We'll be buying the CD.
I can't recommend DVRs highly enough, so if you don't already have one, consider purchasing one in the next year. You'll thank me later.[The Shifted Librarian]I agree 100%. Our TiVo has changed TV for the whole family, with our 6 and 8 year old being completely TiVo literate, and our 2 year old is always confident that he can watch Blue's Clues (with Joe, not Steve) any time he wants. But I have also had a real difficult time explaining to people exactly why it is so great, you just gotta see it and use it to really grok it.
Even better, he's got pictures.
Another review of desktop aggregators, this time by Matthew Eberle, where he compares Aggie, AmphetaDesk, Blagg, Radio Userland, and NewzCrawler.
Very cool news from Peter Drayton:
Traffic on another list I'm on suggested that not everyone knows that MS Research is already busy adding generics to the Rotor execution engine. It should be out long before the commercial EE gets upgraded to support generics, and will be a great way to start playing with the technology early. The F# language compiler already supports emitting generic-ized IL, too. [Peter Drayton's Radio Weblog]The lack of generics is one of the two weaknesses in .NET and it is good to see progress in this area. The second weakness is, of course, getting .NET cross-platform, but that is already being worked on.
I was down to just one web site that I read regularly that I could not get into Aggie and that site was Textism. But that era has passed and now, thanks in part to Mark Pilgrim, Textism has an RSS feed.
And today that was Rafe Colburn of rc3.org. He is the latest addition to the RTP bloggers and today he's posted a very nice review of Aggie, and no, I didn't bribe him for the good review over lunch ;).
As always, if you're a blogger in the RTP area please drop one of us line and come by the next monthly lunch.
Developing Aggie has at times been quite a pain because of DSL and .NET. You see, my DSL service only works on my machine when it is booted into Windows ME. I have tried unsuccessfully to get my DSL connection to work under Windows 2000. My machine does dual-boot into Windows 2000 which I must do to compile Aggie since the C# compiler only works under Windows NT, 2000 or XP. So my standard development cycle is code, reboot into Win2k, compile, reboot into WinME, test.
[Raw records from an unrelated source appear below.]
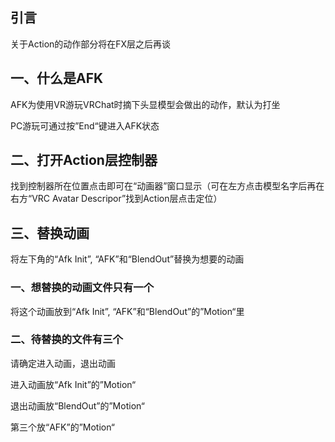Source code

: 
## 引言

关于Action的动作部分将在FX层之后再谈

## 一、什么是AFK

AFK为使用VR游玩VRChat时摘下头显模型会做出的动作，默认为打坐

PC游玩可通过按”End“键进入AFK状态

## 二、打开Action层控制器

找到控制器所在位置点击即可在“动画器”窗口显示（可在左方点击模型名字后再在右方“VRC Avatar Descripor”找到Action层点击定位）

## 三、替换动画

将左下角的“Afk Init”, “AFK”和“BlendOut”替换为想要的动画

### 一、想替换的动画文件只有一个

将这个动画放到“Afk Init”, “AFK”和“BlendOut”的”Motion“里

### 二、待替换的文件有三个

请确定进入动画，退出动画

进入动画放“Afk Init”的”Motion“

退出动画放“BlendOut”的”Motion“

第三个放“AFK”的”Motion“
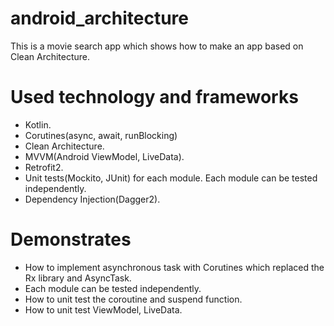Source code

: # android_architecture

This is a movie search app which shows how to make an app based on Clean Architecture.

# Used technology and frameworks
- Kotlin.
- Corutines(async, await, runBlocking)
- Clean Architecture.
- MVVM(Android ViewModel, LiveData).
- Retrofit2.
- Unit tests(Mockito, JUnit) for each module. Each module can be tested independently.
- Dependency Injection(Dagger2).

# Demonstrates
- How to implement asynchronous task with Corutines which replaced the Rx library and AsyncTask.
- Each module can be tested independently.
- How to unit test the coroutine and suspend function.
- How to unit test ViewModel, LiveData.

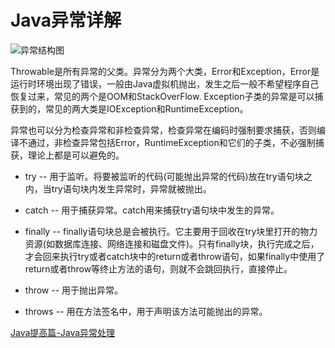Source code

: # Java异常详解

![异常结构图](../../../img/Exception-Hierarchy-Diagram.png)

Throwable是所有异常的父类。异常分为两个大类，Error和Exception，Error是运行时环境出现了错误，一般由Java虚拟机抛出，发生之后一般不希望程序自己恢复过来，常见的两个是OOM和StackOverFlow. Exception子类的异常是可以捕获到的，常见的两大类是IOException和RuntimeException。

异常也可以分为检查异常和非检查异常，检查异常在编码时强制要求捕获，否则编译不通过，非检查异常包括Error，RuntimeException和它们的子类，不必强制捕获，理论上都是可以避免的。

- try        -- 用于监听。将要被监听的代码(可能抛出异常的代码)放在try语句块之内，当try语句块内发生异常时，异常就被抛出。
- catch   -- 用于捕获异常。catch用来捕获try语句块中发生的异常。

- finally  -- finally语句块总是会被执行。它主要用于回收在try块里打开的物力资源(如数据库连接、网络连接和磁盘文件)。只有finally块，执行完成之后，才会回来执行try或者catch块中的return或者throw语句，如果finally中使用了return或者throw等终止方法的语句，则就不会跳回执行，直接停止。
- throw   -- 用于抛出异常。
- throws -- 用在方法签名中，用于声明该方法可能抛出的异常。

[Java提高篇-Java异常处理](http://www.cnblogs.com/Qian123/p/5715402.html)

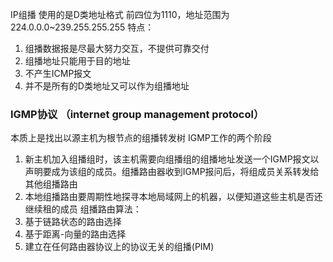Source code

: IP组播
使用的是D类地址格式
前四位为1110，地址范围为224.0.0.0~239.255.255.255
特点：
1. 组播数据报是尽最大努力交互，不提供可靠交付
2. 组播地址只能用于目的地址
3. 不产生ICMP报文
4. 并不是所有的D类地址又可以作为组播地址 

### IGMP协议 （internet group management protocol）
本质上是找出以源主机为根节点的组播转发树
IGMP工作的两个阶段
1. 新主机加入组播组时，该主机需要向组播组的组播地址发送一个IGMP报文以声明要成为该组的成员。组播路由器收到IGMP报问后，将组成员关系转发给其他组播路由
2. 本地组播路由要周期性地探寻本地局域网上的机器，以便知道这些主机是否还继续租的成员
组播路由算法：
1. 基于链路状态的路由选择
2. 基于距离-向量的路由选择
3. 建立在任何路由器协议上的协议无关的组播(PIM)
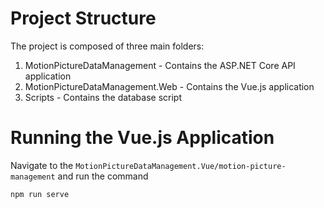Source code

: # Project Structure

The project is composed of three main folders:
1. MotionPictureDataManagement - Contains the ASP.NET Core API application
2. MotionPictureDataManagement.Web - Contains the Vue.js application
3. Scripts - Contains the database script

# Running the Vue.js Application
Navigate to the `MotionPictureDataManagement.Vue/motion-picture-management` and run the command

`npm run serve`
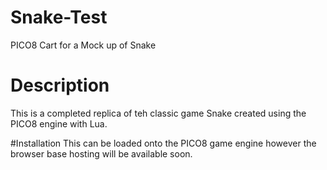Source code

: # Snake-Test
PICO8 Cart for a Mock up of Snake

# Description
This is a completed replica of teh classic game Snake created using the PICO8 engine with Lua.

#Installation
This can be loaded onto the PICO8 game engine however the browser base hosting will be available soon.

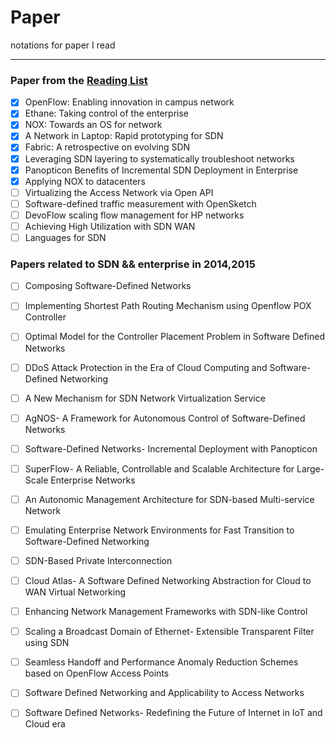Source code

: # Paper
notations for paper I read

---
### Paper from the [Reading List](http://www.nec-labs.com/~lume/sdn-reading-list.html)

  
- [x] OpenFlow: Enabling innovation in campus network
- [x] Ethane: Taking control of the enterprise                                         
- [x] NOX: Towards an OS for network
- [x] A Network in Laptop: Rapid prototyping for SDN
- [x] Fabric: A retrospective on evolving SDN
- [x] Leveraging SDN layering to systematically troubleshoot networks
- [x] Panopticon Benefits of Incremental SDN Deployment in Enterprise
- [x] Applying NOX to datacenters
- [ ] Virtualizing the Access Network via Open API
- [ ] Software-defined traffic measurement with OpenSketch
- [ ] DevoFlow scaling flow management for HP networks
- [ ] Achieving High Utilization with SDN WAN 
- [ ] Languages for SDN  

### Papers related to **SDN** && **enterprise** in 2014,2015

- [ ] Composing Software-Defined Networks
- [ ] Implementing Shortest Path Routing Mechanism using Openflow POX Controller
- [ ] Optimal Model for the Controller Placement Problem in Software Defined Networks
- [ ] DDoS Attack Protection in the Era of Cloud Computing and Software-Defined Networking
- [ ] A New Mechanism for SDN Network Virtualization Service
- [ ] AgNOS- A Framework for Autonomous Control of Software-Defined Networks
- [ ] Software-Defined Networks- Incremental Deployment with Panopticon
- [ ] SuperFlow- A Reliable, Controllable and Scalable Architecture for Large-Scale Enterprise Networks
- [ ] An Autonomic Management Architecture for SDN-based Multi-service Network
- [ ] Emulating Enterprise Network Environments for Fast Transition to Software-Defined Networking
- [ ] SDN-Based Private Interconnection
- [ ] Cloud Atlas- A Software Defined Networking Abstraction for Cloud to WAN Virtual Networking
- [ ] Enhancing Network Management Frameworks with SDN-like Control
- [ ] Scaling a Broadcast Domain of Ethernet- Extensible Transparent Filter using SDN
- [ ] Seamless Handoff and Performance Anomaly Reduction Schemes based on OpenFlow Access Points
- [ ] Software Defined Networking and Applicability to Access Networks
- [ ] Software Defined Networks- Redefining the Future of Internet in IoT and Cloud era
I have new hardware on order that should fix this problem.
I have been approved and Aggie is now being hosted on SourceForge. Please stop by and submit a patch, submit a feature request, submit a bug report, pull the latest sources from cvs, etc.
I have tried to add all the bugs and enhancement requests I have seen to date. Please stop by and make sure I haven't missed anything.
Here is an update on my friend and boss Dave Winer. He is in the hospital and will remain there until next weekend. To those that are sending notes, he should be OK, but in the meantime send positive healing thoughts in his direction. He will be providing more details when he is able. [John Robb's Radio Weblog]
Best wishes to Dave for a speedy recovery.
Take a look at the coolness Richard Caetano is drawing up with his TDraw class.